むらかみ内科クリニック

院長ブログ

BLOG

  • たこつぼ心筋症

    たこつぼ心筋症という病気があります。変な名前ですが、国際的にもこのままTAKOTSUBOで通用します。ただ、外国人にわかりにくいので英語名でカテコラミン心筋症という別名もあります。非常に心筋梗塞と紛らわしく、鑑別診断に上がるのですが、最終的には心臓カテーテル検査ではっきりすることもしばしばです。症状は心筋梗塞とにていて、胸が苦しい、しめつけられる、呼吸困難感などです。心電図を取ると心筋梗塞とほとんど見分けが付きません。心筋梗塞は冠動脈という心臓を取り巻く血管が詰まってしまう病気です。糖尿病や高コレステロール血症が原因となることが多いです。一方、たこつぼの原因はストレスです。身内がなくなったり、何かとても強いストレスにさらされたときに急に心不全のような胸部症状が出るのですが、心筋が麻痺したように動きが低下します。昔「心臓麻痺」と言っていたものの中にタコツボが含まれていたと思われます。

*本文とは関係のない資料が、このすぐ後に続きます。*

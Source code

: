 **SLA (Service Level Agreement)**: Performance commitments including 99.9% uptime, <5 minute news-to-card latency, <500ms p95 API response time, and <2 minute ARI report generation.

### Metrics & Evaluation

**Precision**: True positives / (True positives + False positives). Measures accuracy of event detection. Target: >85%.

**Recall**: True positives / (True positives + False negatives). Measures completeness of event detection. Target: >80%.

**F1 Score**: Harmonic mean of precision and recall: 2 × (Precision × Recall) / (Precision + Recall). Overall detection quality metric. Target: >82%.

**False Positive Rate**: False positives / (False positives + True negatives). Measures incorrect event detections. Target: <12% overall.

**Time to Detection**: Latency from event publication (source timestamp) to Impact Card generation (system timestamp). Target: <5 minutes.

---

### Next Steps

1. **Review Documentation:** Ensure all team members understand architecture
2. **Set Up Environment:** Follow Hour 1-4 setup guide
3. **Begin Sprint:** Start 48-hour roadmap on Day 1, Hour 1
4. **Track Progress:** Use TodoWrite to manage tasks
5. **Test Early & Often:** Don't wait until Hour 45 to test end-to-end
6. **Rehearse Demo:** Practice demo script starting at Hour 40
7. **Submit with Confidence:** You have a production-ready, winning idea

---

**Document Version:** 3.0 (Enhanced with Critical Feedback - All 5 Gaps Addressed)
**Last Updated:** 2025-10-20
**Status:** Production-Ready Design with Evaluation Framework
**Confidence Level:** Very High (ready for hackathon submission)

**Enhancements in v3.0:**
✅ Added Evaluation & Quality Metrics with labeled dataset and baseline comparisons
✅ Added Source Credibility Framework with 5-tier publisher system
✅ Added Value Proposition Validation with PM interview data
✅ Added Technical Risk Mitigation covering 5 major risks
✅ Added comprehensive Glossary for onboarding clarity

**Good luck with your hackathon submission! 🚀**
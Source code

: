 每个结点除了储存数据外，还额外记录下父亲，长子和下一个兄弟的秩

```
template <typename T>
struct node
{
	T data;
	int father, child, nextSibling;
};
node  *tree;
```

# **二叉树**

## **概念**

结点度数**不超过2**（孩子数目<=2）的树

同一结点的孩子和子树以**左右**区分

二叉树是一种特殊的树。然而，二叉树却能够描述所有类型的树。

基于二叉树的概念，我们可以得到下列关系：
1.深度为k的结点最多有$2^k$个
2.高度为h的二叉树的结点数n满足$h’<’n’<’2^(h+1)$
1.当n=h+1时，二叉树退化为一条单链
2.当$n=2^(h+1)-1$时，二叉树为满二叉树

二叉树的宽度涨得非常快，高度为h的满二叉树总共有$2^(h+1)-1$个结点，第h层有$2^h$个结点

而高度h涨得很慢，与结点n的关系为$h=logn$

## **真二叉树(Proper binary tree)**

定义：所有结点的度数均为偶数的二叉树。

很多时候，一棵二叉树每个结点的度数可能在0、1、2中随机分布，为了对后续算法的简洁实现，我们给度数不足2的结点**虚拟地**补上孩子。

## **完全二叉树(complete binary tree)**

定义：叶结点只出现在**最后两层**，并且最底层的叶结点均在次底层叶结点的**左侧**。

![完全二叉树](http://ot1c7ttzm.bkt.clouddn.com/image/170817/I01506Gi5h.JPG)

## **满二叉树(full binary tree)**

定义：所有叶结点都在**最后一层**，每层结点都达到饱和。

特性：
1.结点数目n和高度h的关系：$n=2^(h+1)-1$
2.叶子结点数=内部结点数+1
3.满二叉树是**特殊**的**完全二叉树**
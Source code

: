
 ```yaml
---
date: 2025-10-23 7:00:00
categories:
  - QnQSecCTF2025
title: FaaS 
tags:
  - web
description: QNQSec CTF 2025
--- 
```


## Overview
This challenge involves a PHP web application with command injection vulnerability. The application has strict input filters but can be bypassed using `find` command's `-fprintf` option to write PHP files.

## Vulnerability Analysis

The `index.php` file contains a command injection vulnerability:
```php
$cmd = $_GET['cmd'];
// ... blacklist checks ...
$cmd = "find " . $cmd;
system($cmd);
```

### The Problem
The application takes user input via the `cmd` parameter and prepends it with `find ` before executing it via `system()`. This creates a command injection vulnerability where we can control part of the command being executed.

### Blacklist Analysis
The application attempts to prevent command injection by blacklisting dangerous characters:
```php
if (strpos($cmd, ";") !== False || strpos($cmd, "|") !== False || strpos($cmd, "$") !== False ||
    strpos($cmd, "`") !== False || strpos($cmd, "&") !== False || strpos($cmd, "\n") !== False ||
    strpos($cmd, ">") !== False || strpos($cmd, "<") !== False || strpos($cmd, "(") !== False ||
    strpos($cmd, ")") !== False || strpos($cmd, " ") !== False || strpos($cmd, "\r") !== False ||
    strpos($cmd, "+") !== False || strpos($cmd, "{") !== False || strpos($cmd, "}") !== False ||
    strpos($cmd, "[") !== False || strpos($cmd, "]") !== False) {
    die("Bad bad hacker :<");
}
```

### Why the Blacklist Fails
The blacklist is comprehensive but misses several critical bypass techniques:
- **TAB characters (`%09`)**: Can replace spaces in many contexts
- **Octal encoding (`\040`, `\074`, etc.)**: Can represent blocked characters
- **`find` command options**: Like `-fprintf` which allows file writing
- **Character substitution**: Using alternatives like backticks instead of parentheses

    先日、このタコツボの患者さんを経験しました。私は、心電図などから心筋梗塞を強く疑い、救急病院に紹介し、行った先でカテーテル検査をした結果タコツボと確定診断されました。さいわい心筋梗塞ではなかったので、数日で退院されると思います。このような症例は当院の外来で年に一人くらい経験します。

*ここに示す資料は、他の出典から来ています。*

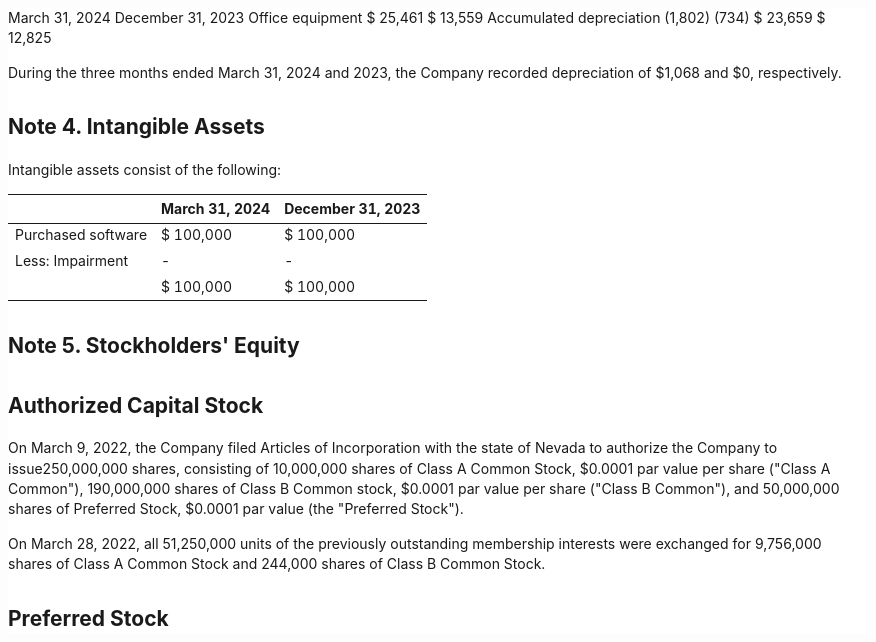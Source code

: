 <th>March 31, 2024</th>
<th>December 31, 2023</th>
</tr>
</thead>
<tbody>
<tr>
<td>Office equipment</td>
<td>$ 25,461</td>
<td>$ 13,559</td>
</tr>
<tr>
<td>Accumulated depreciation</td>
<td>(1,802)</td>
<td>(734)</td>
</tr>
<tr>
<td></td>
<td>$ 23,659</td>
<td>$ 12,825</td>
</tr>
</tbody>
</table>
<p>During the three months ended March 31, 2024 and 2023, the Company recorded depreciation of $1,068 and $0, respectively.</p>
<h2>Note 4. Intangible Assets</h2>
<p>Intangible assets consist of the following:</p>
<table>
<thead>
<tr>
<th></th>
<th>March 31, 2024</th>
<th>December 31, 2023</th>
</tr>
</thead>
<tbody>
<tr>
<td>Purchased software</td>
<td>$ 100,000</td>
<td>$ 100,000</td>
</tr>
<tr>
<td>Less: Impairment</td>
<td>-</td>
<td>-</td>
</tr>
<tr>
<td></td>
<td>$ 100,000</td>
<td>$ 100,000</td>
</tr>
</tbody>
</table>
<h2>Note 5. Stockholders' Equity</h2>
<h2>Authorized Capital Stock</h2>
<p>On March 9, 2022, the Company filed Articles of Incorporation with the state of Nevada to authorize the Company to issue250,000,000 shares, consisting of 10,000,000 shares of Class A Common Stock, $0.0001 par value per share ("Class A Common"), 190,000,000 shares of Class B Common stock, $0.0001 par value per share ("Class B Common"), and 50,000,000 shares of Preferred Stock, $0.0001 par value (the "Preferred Stock").</p>
<p>On March 28, 2022, all 51,250,000 units of the previously outstanding membership interests were exchanged for 9,756,000 shares of Class A Common Stock and 244,000 shares of Class B Common Stock.</p>
<h2>Preferred Stock</h2>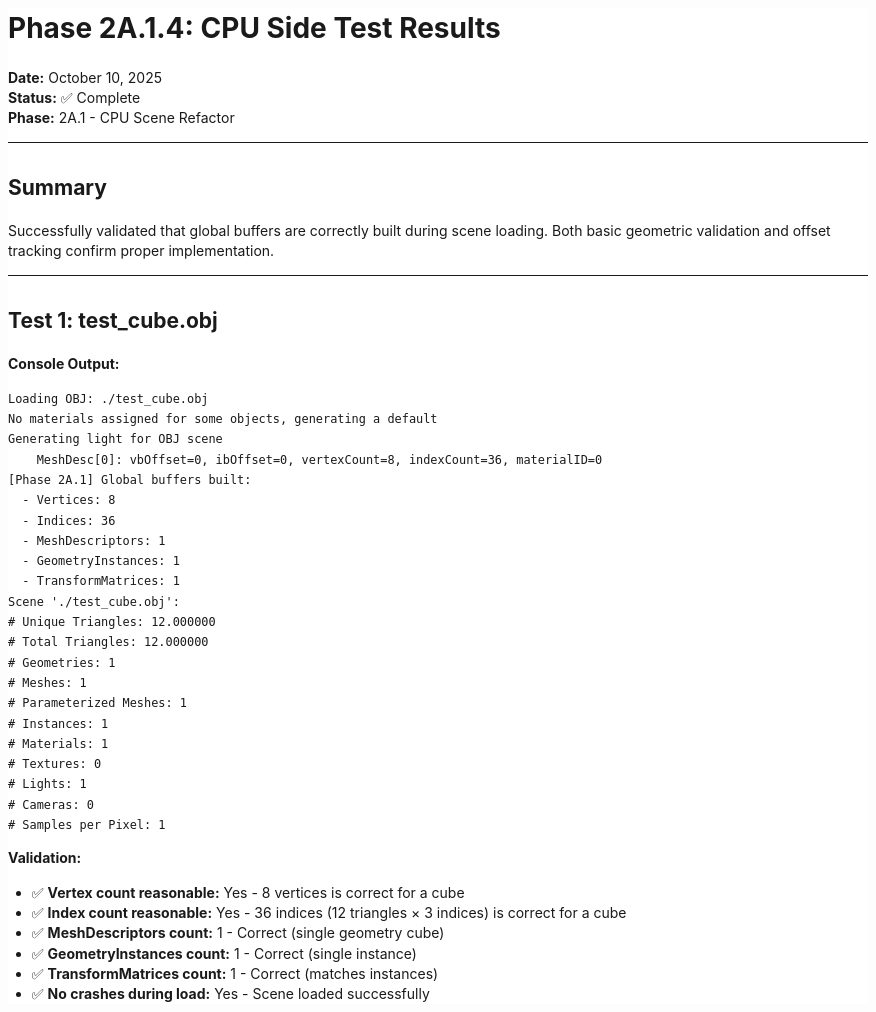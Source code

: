 # Phase 2A.1.4: CPU Side Test Results

**Date:** October 10, 2025  
**Status:** ✅ Complete  
**Phase:** 2A.1 - CPU Scene Refactor

---

## Summary

Successfully validated that global buffers are correctly built during scene loading. Both basic geometric validation and offset tracking confirm proper implementation.

---

## Test 1: test_cube.obj

**Console Output:**
```
Loading OBJ: ./test_cube.obj
No materials assigned for some objects, generating a default
Generating light for OBJ scene
    MeshDesc[0]: vbOffset=0, ibOffset=0, vertexCount=8, indexCount=36, materialID=0
[Phase 2A.1] Global buffers built:
  - Vertices: 8
  - Indices: 36
  - MeshDescriptors: 1
  - GeometryInstances: 1
  - TransformMatrices: 1
Scene './test_cube.obj':
# Unique Triangles: 12.000000
# Total Triangles: 12.000000
# Geometries: 1
# Meshes: 1
# Parameterized Meshes: 1
# Instances: 1
# Materials: 1
# Textures: 0
# Lights: 1
# Cameras: 0
# Samples per Pixel: 1
```

**Validation:**
- ✅ **Vertex count reasonable:** Yes - 8 vertices is correct for a cube
- ✅ **Index count reasonable:** Yes - 36 indices (12 triangles × 3 indices) is correct for a cube
- ✅ **MeshDescriptors count:** 1 - Correct (single geometry cube)
- ✅ **GeometryInstances count:** 1 - Correct (single instance)
- ✅ **TransformMatrices count:** 1 - Correct (matches instances)
- ✅ **No crashes during load:** Yes - Scene loaded successfully
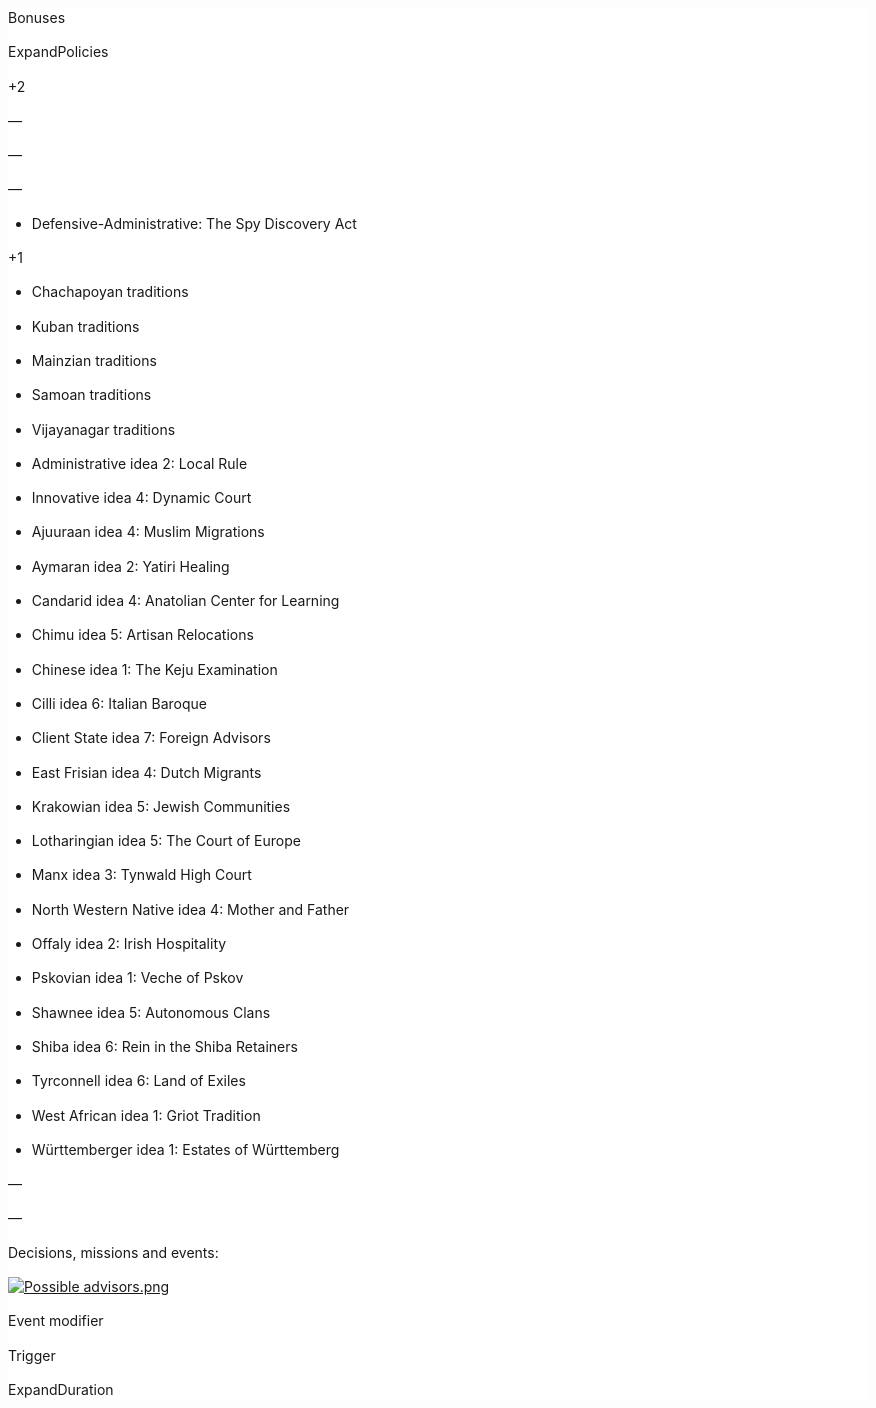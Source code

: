 Bonuses

ExpandPolicies

+2

—

—

—

*   Defensive-Administrative: The Spy Discovery Act

+1

*   Chachapoyan traditions
*   Kuban traditions
*   Mainzian traditions
*   Samoan traditions
*   Vijayanagar traditions

*   Administrative idea 2: Local Rule
*   Innovative idea 4: Dynamic Court
*   Ajuuraan idea 4: Muslim Migrations
*   Aymaran idea 2: Yatiri Healing
*   Candarid idea 4: Anatolian Center for Learning
*   Chimu idea 5: Artisan Relocations
*   Chinese idea 1: The Keju Examination
*   Cilli idea 6: Italian Baroque
*   Client State idea 7: Foreign Advisors
*   East Frisian idea 4: Dutch Migrants
*   Krakowian idea 5: Jewish Communities
*   Lotharingian idea 5: The Court of Europe
*   Manx idea 3: Tynwald High Court
*   North Western Native idea 4: Mother and Father
*   Offaly idea 2: Irish Hospitality
*   Pskovian idea 1: Veche of Pskov
*   Shawnee idea 5: Autonomous Clans
*   Shiba idea 6: Rein in the Shiba Retainers
*   Tyrconnell idea 6: Land of Exiles
*   West African idea 1: Griot Tradition
*   Württemberger idea 1: Estates of Württemberg

—

—

Decisions, missions and events:

[![Possible advisors.png](/images/thumb/4/42/Possible_advisors.png/24px-Possible_advisors.png)](/Possible_advisors "Possible advisors")

Event modifier

Trigger

ExpandDuration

    漢方を専門にしていると、病名をつけるのも難しいような難解な症例によく出くわします。便宜上、自律神経とか、身体表現性障害とか疼痛性障害とか言いますが、なにか重大な疾患を見逃していないかといつもヒヤヒヤします。先日は胸水の溜まった人がいて、胸膜炎と思って治療したものの全く改善しなかったので大きな病院に送ったら縦隔腫瘍(悪性リンパ腫疑い)と言われました。CTなどの検査ができないわれわれクリニックでは患者さんの診察においてひたすら感性を研ぎ澄まして嫌な予感がしないかに注意を向ける必要があると思いました。